The advice, given at the International Fertiliser Societys annual conference held just before Christmas, is to maintain adequate levels to keep crop yields on track.
According to the review of recent research, both nutrients can help reduce damage from drought, strong radiation and severe cold conditions as well as protect against lodging.And, with UK crops facing increasingly volatile swings in climate the need for a correct balance of both magnesium and potassium is seen as critical.
According to the papers co-author, K+S UK & Eire technical manager, Jerry McHoul, during reproductive growth, demand for potassium and magnesium is particularly high.
Trials by a number of European research teams confirm reduced stress particularly due to drought over this key period of growth when both nutrients are well balanced and in good supply.
The effect is to maintain root growth and effective plant metabolism, leading to higher levels of starch accumulation in the leaves and also in the seeds or tubers, he says.
New research also highlights the important role of potassium within the soil to help improve its physical structure and, as a consequence, its water holding capacity during times of drought.

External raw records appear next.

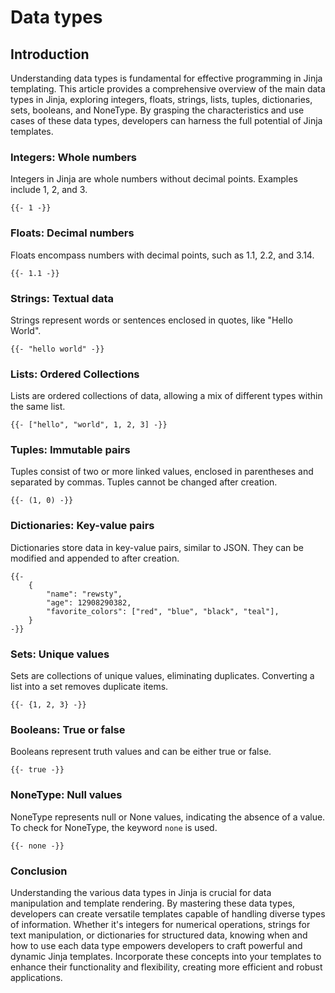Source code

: # Data types

## **Introduction**

Understanding data types is fundamental for effective programming in Jinja templating. This article provides a comprehensive overview of the main data types in Jinja, exploring integers, floats, strings, lists, tuples, dictionaries, sets, booleans, and NoneType. By grasping the characteristics and use cases of these data types, developers can harness the full potential of Jinja templates.

### **Integers: Whole numbers**

Integers in Jinja are whole numbers without decimal points. Examples include 1, 2, and 3.

```django
{{- 1 -}}
```

### **Floats: Decimal numbers**

Floats encompass numbers with decimal points, such as 1.1, 2.2, and 3.14.

```django
{{- 1.1 -}}
```

### **Strings: Textual data**

Strings represent words or sentences enclosed in quotes, like "Hello World".

```django
{{- "hello world" -}}
```

### **Lists: Ordered Collections**

Lists are ordered collections of data, allowing a mix of different types within the same list.

```django
{{- ["hello", "world", 1, 2, 3] -}}
```

### **Tuples: Immutable pairs**

Tuples consist of two or more linked values, enclosed in parentheses and separated by commas. Tuples cannot be changed after creation.

```django
{{- (1, 0) -}}
```

### **Dictionaries: Key-value pairs**

Dictionaries store data in key-value pairs, similar to JSON. They can be modified and appended to after creation.

```django
{{-
    {
        "name": "rewsty",
        "age": 12908290382,
        "favorite_colors": ["red", "blue", "black", "teal"],
    }
-}}
```

### **Sets: Unique values**

Sets are collections of unique values, eliminating duplicates. Converting a list into a set removes duplicate items.

```django
{{- {1, 2, 3} -}}
```

### **Booleans: True or false**

Booleans represent truth values and can be either true or false.

```django
{{- true -}}
```

### **NoneType: Null values**

NoneType represents null or None values, indicating the absence of a value. To check for NoneType, the keyword `none` is used.

```django
{{- none -}}
```

### **Conclusion**

Understanding the various data types in Jinja is crucial for data manipulation and template rendering. By mastering these data types, developers can create versatile templates capable of handling diverse types of information. Whether it's integers for numerical operations, strings for text manipulation, or dictionaries for structured data, knowing when and how to use each data type empowers developers to craft powerful and dynamic Jinja templates. Incorporate these concepts into your templates to enhance their functionality and flexibility, creating more efficient and robust applications.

Furthermore, under extreme cold stress, plants with high levels of potassium in the cell sap have a lower freezing point. Thus, the nutrient in effect also acts as anti-freeze reducing the damage to plants in severe winters or when subject to early summer frosts, he says.
Finally, looking back to last season, Mr McHoul suggests that poor grainfill in the wet, dull conditions meant that many cereal crops simply didnt have the weight in the ears to lodge.

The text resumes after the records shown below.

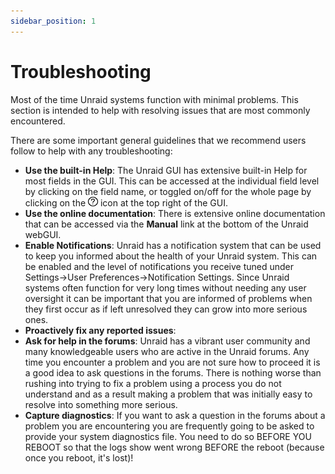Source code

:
 ```yaml
---
sidebar_position: 1
---
```


# Troubleshooting

Most of the time Unraid systems function with minimal problems. This section is intended to help with resolving issues that are most commonly encountered.

There are some important general guidelines that we recommend users follow to help with any troubleshooting:

* **Use the built-in Help**: The Unraid GUI has extensive built-in Help for most fields in the GUI. This can be accessed at the
  individual field level by clicking on the field name, or toggled  on/off for the whole page by clicking on the ![Help](../assets/Help-icon.jpg) icon at the top right of the GUI.
* **Use the online documentation**: There is extensive online documentation that can be accessed via the **Manual** link at the
  bottom of the Unraid webGUI.
* **Enable Notifications**: Unraid has a notification system that can be used to keep you informed about the health of your Unraid system. This can be enabled and the level of notifications you receive tuned under Settings-\>User Preferences-\>Notification Settings. Since Unraid systems often function for very long times without needing any user oversight it can be important that you are informed of problems when they first occur as if left unresolved they can grow into more serious ones.
* **Proactively fix any reported issues**:
* **Ask for help in the forums**: Unraid has a vibrant user community and many knowledgeable users who are active in the Unraid forums. Any time you encounter a problem and you are not sure how to proceed it is a good idea to ask questions in the forums. There is nothing worse than rushing into trying to fix a problem using a process you do not understand and as a result making a problem that was initially easy to resolve into something more serious.
* **Capture diagnostics**: If you want to ask a question in the forums about a problem you are encountering you are frequently going to be asked to provide your system diagnostics file. You need to do so BEFORE YOU REBOOT so that the logs show went wrong BEFORE the reboot (because once you reboot, it's lost)!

In a more normal season, given the rainfall we had, wed have expected to see more evidence of lodging and here, potassium, and magnesium can increase root growth, reducing root lodging.
In addition, good potassium supply increases the lignification and strength of plant stems, again helping reduce the effects of stem-break based lodging.

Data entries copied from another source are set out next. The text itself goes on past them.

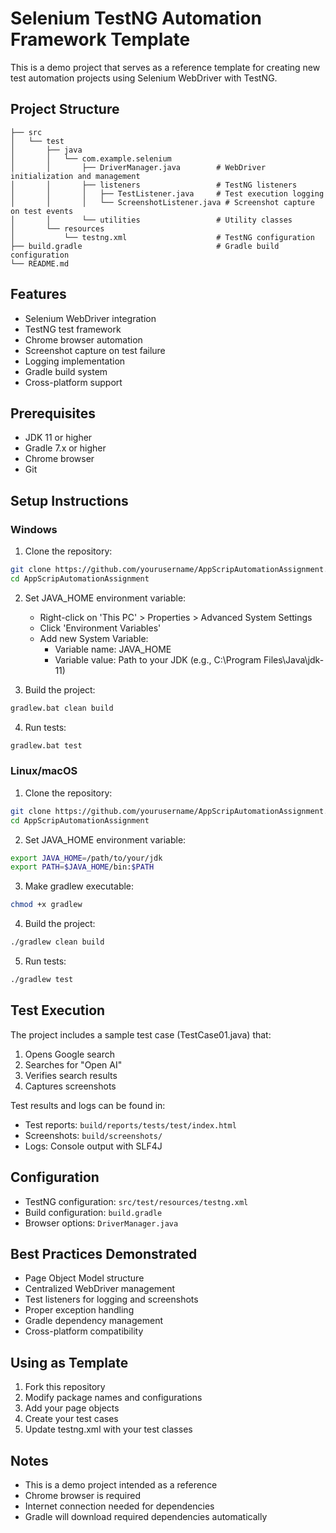 # Selenium TestNG Automation Framework Template

This is a demo project that serves as a reference template for creating new test automation projects using Selenium WebDriver with TestNG.

## Project Structure

```
├── src
│   └── test
│       ├── java
│       │   └── com.example.selenium
│       │       ├── DriverManager.java        # WebDriver initialization and management
│       │       ├── listeners                 # TestNG listeners
│       │       │   ├── TestListener.java     # Test execution logging
│       │       │   └── ScreenshotListener.java # Screenshot capture on test events
│       │       └── utilities                 # Utility classes
│       └── resources
│           └── testng.xml                    # TestNG configuration
├── build.gradle                              # Gradle build configuration
└── README.md
```

## Features

- Selenium WebDriver integration
- TestNG test framework
- Chrome browser automation
- Screenshot capture on test failure
- Logging implementation
- Gradle build system
- Cross-platform support

## Prerequisites

- JDK 11 or higher
- Gradle 7.x or higher
- Chrome browser
- Git

## Setup Instructions

### Windows

1. Clone the repository:
```bash
git clone https://github.com/yourusername/AppScripAutomationAssignment.git
cd AppScripAutomationAssignment
```

2. Set JAVA_HOME environment variable:
   - Right-click on 'This PC' > Properties > Advanced System Settings
   - Click 'Environment Variables'
   - Add new System Variable:
     - Variable name: JAVA_HOME
     - Variable value: Path to your JDK (e.g., C:\Program Files\Java\jdk-11)

3. Build the project:
```bash
gradlew.bat clean build
```

4. Run tests:
```bash
gradlew.bat test
```

### Linux/macOS

1. Clone the repository:
```bash
git clone https://github.com/yourusername/AppScripAutomationAssignment.git
cd AppScripAutomationAssignment
```

2. Set JAVA_HOME environment variable:
```bash
export JAVA_HOME=/path/to/your/jdk
export PATH=$JAVA_HOME/bin:$PATH
```

3. Make gradlew executable:
```bash
chmod +x gradlew
```

4. Build the project:
```bash
./gradlew clean build
```

5. Run tests:
```bash
./gradlew test
```

## Test Execution

The project includes a sample test case (TestCase01.java) that:
1. Opens Google search
2. Searches for "Open AI"
3. Verifies search results
4. Captures screenshots

Test results and logs can be found in:
- Test reports: `build/reports/tests/test/index.html`
- Screenshots: `build/screenshots/`
- Logs: Console output with SLF4J

## Configuration

- TestNG configuration: `src/test/resources/testng.xml`
- Build configuration: `build.gradle`
- Browser options: `DriverManager.java`

## Best Practices Demonstrated

- Page Object Model structure
- Centralized WebDriver management
- Test listeners for logging and screenshots
- Proper exception handling
- Gradle dependency management
- Cross-platform compatibility

## Using as Template

1. Fork this repository
2. Modify package names and configurations
3. Add your page objects
4. Create your test cases
5. Update testng.xml with your test classes

## Notes

- This is a demo project intended as a reference
- Chrome browser is required
- Internet connection needed for dependencies
- Gradle will download required dependencies automatically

So, with UK crops facing an increasingly mixed cocktail of stresses, nutrient use has never been more important. Yet the signs are that both potash and magnesium use doesnt get the attention it needs.
Potash use, in particular has declined year on year for the last twenty years in the UK. And in Ireland ,where lodging was an issue last year, Department of Agriculture figures show that the ratio of potassium to nitrogen in plant tissues has halved over the same time period and this is bound to have been a contributory factor.
Of the two nutrients, the paper points out that magnesium is more mobile than potassium and that in light soils under intensive crop production needs regular replenishment. Some crops remove 100kg of magnesium (MgO)/ha every year. In addition, soils high in calcium or potassium can restrict magnesium uptake.
While potassium is generally required at much higher levels than magnesium, it is much less mobile and more readily held in the soil. Both nutrients though need to be in balance as too high a level of potassium can restrict magnesium uptake.
This is where agronomists and farmers have to box clever and ensure that fertiliser use contains a balance that works for each specific soil and crop situation, says Mr McHoul.
Foliar use of available magnesium in the form of magnesium sulphate (Epsom salts or bittersalz) will help alleviate in season crop stress, but in the long term, we need to build adequate supplies in the soil.